For those that are not of the "really-boring-tech" genus, a virtual machine is a pseudo-machine that runs in software, opposed to actual physical hardware. The Java runtime environment is an example of this, as well as traditional emulators. The trick is to provide a platform on which programs execute, similar to normal hardware.
I found this book more than helpful while writing Klea, my own yet-to-be-finished virtual machine, even though our goals are much different. HEC is a much lower-level virtual machine than Klea, and is register based, opposed to stack based. Still, a lot of the concepts are universal. Blunden explains everything pretty clearly, and HEC is more than I expected from an 'example' virtual machine.
The book leads with a very interesting forward, describing the uses of virtual machines today and in the past, and why it's generally a good idea. His slightly off-topic historical notes are some of the most enjoyable parts of the book. I'd suggest this as reading for anyone who really wants a good understanding on how some of the "black magic" of today came to be.
Mr. Blunden describes each instruction meticulously. HEC's instruction set is not clutterred with meaningless once-in-a-blue-moon operations, but a minimal, functional set that is more than adequate for it's purpose as a learning tool. He also spends a few paragraphs on the implementation of the not-so-obvious instructions. He suppliments this with many working examples of HEC assembly programs that demonstrate most of the functionality of HEC.
The author explains in detail how stack allocation works, in easy to understand terms, but a little vague and undecided about the heap. VM design isnt an exact science, so you can live with this. Most core memory management topics are covered in depth, with a lot of nice illustrations to clarify exactly what (should) be going on.
One of the more interesting chapters concerns Interprocess Communication (IPC). Several mechanisms are explored, and rated in terms of portability, speed, and ease of use, with a bias towards sockets. The TCP/IP protocol is dissected enough to cleanly enable an interface to be made to the virtual machine.
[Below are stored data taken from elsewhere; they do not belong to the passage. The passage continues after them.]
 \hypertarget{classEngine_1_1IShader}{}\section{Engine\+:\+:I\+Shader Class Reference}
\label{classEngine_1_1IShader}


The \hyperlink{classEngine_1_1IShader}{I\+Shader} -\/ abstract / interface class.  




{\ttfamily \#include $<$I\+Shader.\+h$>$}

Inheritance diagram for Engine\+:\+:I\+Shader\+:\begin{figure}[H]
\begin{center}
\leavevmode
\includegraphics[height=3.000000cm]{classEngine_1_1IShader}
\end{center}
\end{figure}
Sockets, like many "higher level" operations, such as file I/O, are handled via an interrupt handler, which shows a powerful but simple method for the reader to extend HEC to allow more advanced functionality without overcomplicating the instruction set.
Interfacing the virtual machine to native code is a complex topic. He discusses various problems with calling conventions, conversions, and type compatiblity when crossing the barrier between various languages and the HEC VM. Although I thought this area was slightly over-engineered, as he used XML as the interchange format, it was informative. The important part is it shows the basics of allowing a low-level machine to "talk" to higher level languages through a consistant method. Unfortunately, This entire topic's implementation is worthless unless you're on Windows, or want to edit a few core HEC files. This, sadly, is one of the features that was stripped from the Linux version, as discussed later.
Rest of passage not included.